Please repeat the entries word for word and keep the images out.

*** Opening of RECORDS SHOWN ***

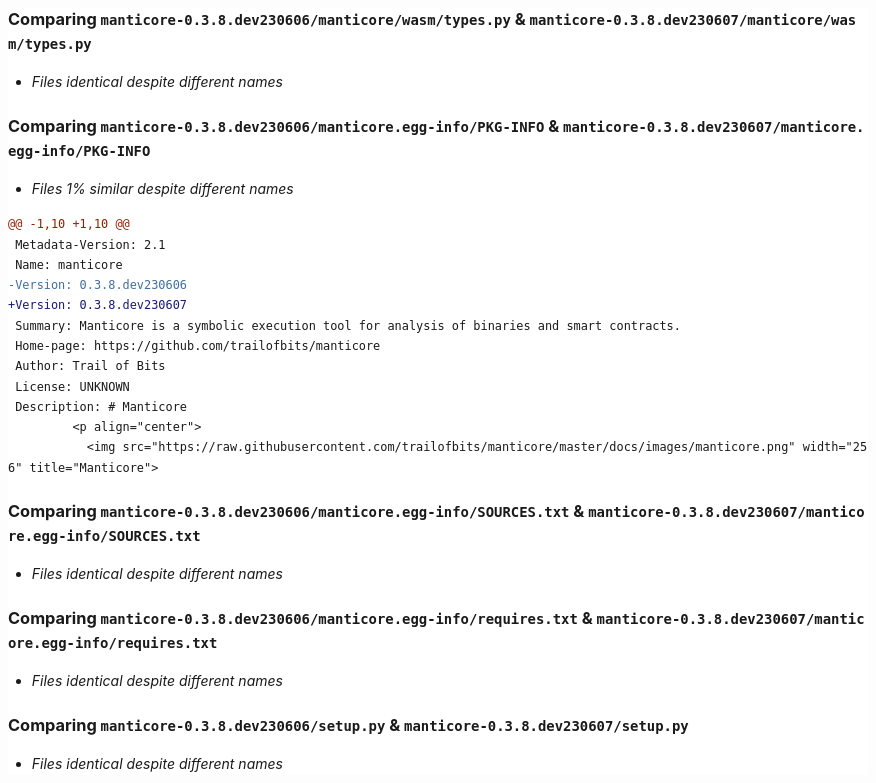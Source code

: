### Comparing `manticore-0.3.8.dev230606/manticore/wasm/types.py` & `manticore-0.3.8.dev230607/manticore/wasm/types.py`

 * *Files identical despite different names*

### Comparing `manticore-0.3.8.dev230606/manticore.egg-info/PKG-INFO` & `manticore-0.3.8.dev230607/manticore.egg-info/PKG-INFO`

 * *Files 1% similar despite different names*

```diff
@@ -1,10 +1,10 @@
 Metadata-Version: 2.1
 Name: manticore
-Version: 0.3.8.dev230606
+Version: 0.3.8.dev230607
 Summary: Manticore is a symbolic execution tool for analysis of binaries and smart contracts.
 Home-page: https://github.com/trailofbits/manticore
 Author: Trail of Bits
 License: UNKNOWN
 Description: # Manticore
         <p align="center">
           <img src="https://raw.githubusercontent.com/trailofbits/manticore/master/docs/images/manticore.png" width="256" title="Manticore">
```

### Comparing `manticore-0.3.8.dev230606/manticore.egg-info/SOURCES.txt` & `manticore-0.3.8.dev230607/manticore.egg-info/SOURCES.txt`

 * *Files identical despite different names*

### Comparing `manticore-0.3.8.dev230606/manticore.egg-info/requires.txt` & `manticore-0.3.8.dev230607/manticore.egg-info/requires.txt`

 * *Files identical despite different names*

### Comparing `manticore-0.3.8.dev230606/setup.py` & `manticore-0.3.8.dev230607/setup.py`

 * *Files identical despite different names*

*** Close of RECORDS SHOWN ***

_EXERCISE OUTPUT_
Source code

:### Comparing `manticore-0.3.8.dev230606/manticore/wasm/types.py` & `manticore-0.3.8.dev230607/manticore/wasm/types.py`

 * *Files identical despite different names*

### Comparing `manticore-0.3.8.dev230606/manticore.egg-info/PKG-INFO` & `manticore-0.3.8.dev230607/manticore.egg-info/PKG-INFO`

 * *Files 1% similar despite different names*

```diff
@@ -1,10 +1,10 @@
 Metadata-Version: 2.1
 Name: manticore
-Version: 0.3.8.dev230606
+Version: 0.3.8.dev230607
 Summary: Manticore is a symbolic execution tool for analysis of binaries and smart contracts.
 Home-page: https://github.com/trailofbits/manticore
 Author: Trail of Bits
 License: UNKNOWN
 Description: # Manticore
         <p align="center">
           <img src="https://raw.githubusercontent.com/trailofbits/manticore/master/docs/images/manticore.png" width="256" title="Manticore">
```

### Comparing `manticore-0.3.8.dev230606/manticore.egg-info/SOURCES.txt` & `manticore-0.3.8.dev230607/manticore.egg-info/SOURCES.txt`

 * *Files identical despite different names*

### Comparing `manticore-0.3.8.dev230606/manticore.egg-info/requires.txt` & `manticore-0.3.8.dev230607/manticore.egg-info/requires.txt`

 * *Files identical despite different names*

### Comparing `manticore-0.3.8.dev230606/setup.py` & `manticore-0.3.8.dev230607/setup.py`

 * *Files identical despite different names*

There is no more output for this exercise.